**WHAT YOU SHOULD DO**: Exclude the pictures; give every entry again exactly as written.

**Source texts of formatted documents**:
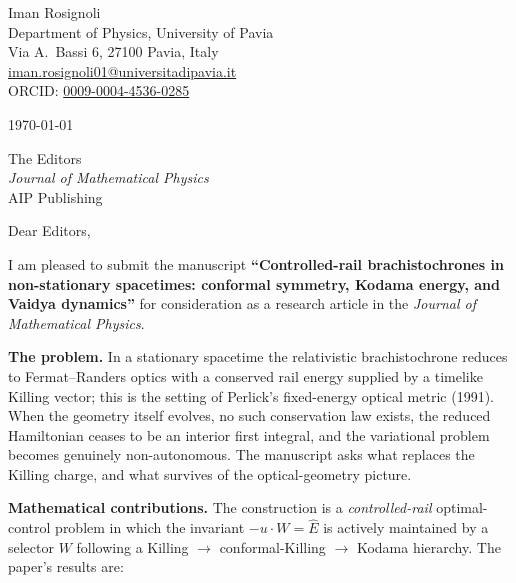 \documentclass[11pt]{article}
\begin{document}
\thispagestyle{empty}

\noindent
Iman Rosignoli\\
Department of Physics, University of Pavia\\
Via A.\ Bassi 6, 27100 Pavia, Italy\\
\href{mailto:iman.rosignoli01@universitadipavia.it}{iman.rosignoli01@universitadipavia.it}\\
ORCID: \href{https://orcid.org/0009-0004-4536-0285}{0009-0004-4536-0285}

\vspace{0.6em}
\noindent\today

\vspace{0.6em}
\noindent
The Editors\\
\emph{Journal of Mathematical Physics}\\
AIP Publishing

\vspace{0.6em}
\noindent Dear Editors,

\vspace{0.5em}
I am pleased to submit the manuscript \textbf{``Controlled-rail brachistochrones in
non-stationary spacetimes: conformal symmetry, Kodama energy, and Vaidya dynamics''} for
consideration as a research article in the \emph{Journal of Mathematical Physics}.

\vspace{0.3em}
\noindent\textbf{The problem.} In a stationary spacetime the relativistic brachistochrone
reduces to Fermat--Randers optics with a conserved rail energy supplied by a timelike
Killing vector; this is the setting of Perlick's fixed-energy optical metric (1991). When
the geometry itself evolves, no such conservation law exists, the reduced Hamiltonian
ceases to be an interior first integral, and the variational problem becomes genuinely
non-autonomous. The manuscript asks what replaces the Killing charge, and what survives of
the optical-geometry picture.

\vspace{0.3em}
\noindent\textbf{Mathematical contributions.} The construction is a \emph{controlled-rail}
optimal-control problem in which the invariant $-u\cdot W=\hat E$ is actively maintained by
a selector $W$ following a Killing $\to$ conformal-Killing $\to$ Kodama hierarchy. The
paper's results are:
\end{document}
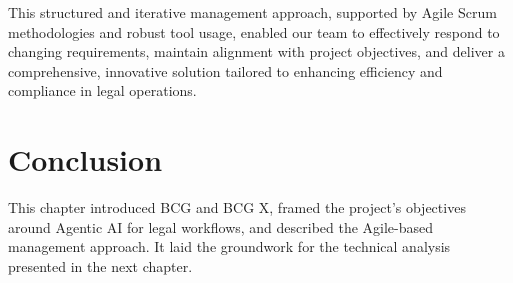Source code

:This structured and iterative management approach, supported by Agile Scrum methodologies and robust tool usage, enabled our team to effectively respond to changing requirements, maintain alignment with project objectives, and deliver a comprehensive, innovative solution tailored to enhancing efficiency and compliance in legal operations.


\section{Conclusion}
This chapter introduced BCG and BCG X, framed the project’s objectives around Agentic AI for legal workflows, and described the Agile-based management approach. It laid the groundwork for the technical analysis presented in the next chapter.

**RESPONSE BOX**:
 \documentclass[11pt]{article}
\begin{document}
\thispagestyle{empty}

\noindent
Iman Rosignoli\\
Department of Physics, University of Pavia\\
Via A.\ Bassi 6, 27100 Pavia, Italy\\
\href{mailto:iman.rosignoli01@universitadipavia.it}{iman.rosignoli01@universitadipavia.it}\\
ORCID: \href{https://orcid.org/0009-0004-4536-0285}{0009-0004-4536-0285}

\vspace{0.6em}
\noindent\today

\vspace{0.6em}
\noindent
The Editors\\
\emph{Journal of Mathematical Physics}\\
AIP Publishing

\vspace{0.6em}
\noindent Dear Editors,

\vspace{0.5em}
I am pleased to submit the manuscript \textbf{``Controlled-rail brachistochrones in
non-stationary spacetimes: conformal symmetry, Kodama energy, and Vaidya dynamics''} for
consideration as a research article in the \emph{Journal of Mathematical Physics}.

\vspace{0.3em}
\noindent\textbf{The problem.} In a stationary spacetime the relativistic brachistochrone
reduces to Fermat--Randers optics with a conserved rail energy supplied by a timelike
Killing vector; this is the setting of Perlick's fixed-energy optical metric (1991). When
the geometry itself evolves, no such conservation law exists, the reduced Hamiltonian
ceases to be an interior first integral, and the variational problem becomes genuinely
non-autonomous. The manuscript asks what replaces the Killing charge, and what survives of
the optical-geometry picture.

\vspace{0.3em}
\noindent\textbf{Mathematical contributions.} The construction is a \emph{controlled-rail}
optimal-control problem in which the invariant $-u\cdot W=\hat E$ is actively maintained by
a selector $W$ following a Killing $\to$ conformal-Killing $\to$ Kodama hierarchy. The
paper's results are:
\end{document}
Source code

:This structured and iterative management approach, supported by Agile Scrum methodologies and robust tool usage, enabled our team to effectively respond to changing requirements, maintain alignment with project objectives, and deliver a comprehensive, innovative solution tailored to enhancing efficiency and compliance in legal operations.


\section{Conclusion}
This chapter introduced BCG and BCG X, framed the project’s objectives around Agentic AI for legal workflows, and described the Agile-based management approach. It laid the groundwork for the technical analysis presented in the next chapter.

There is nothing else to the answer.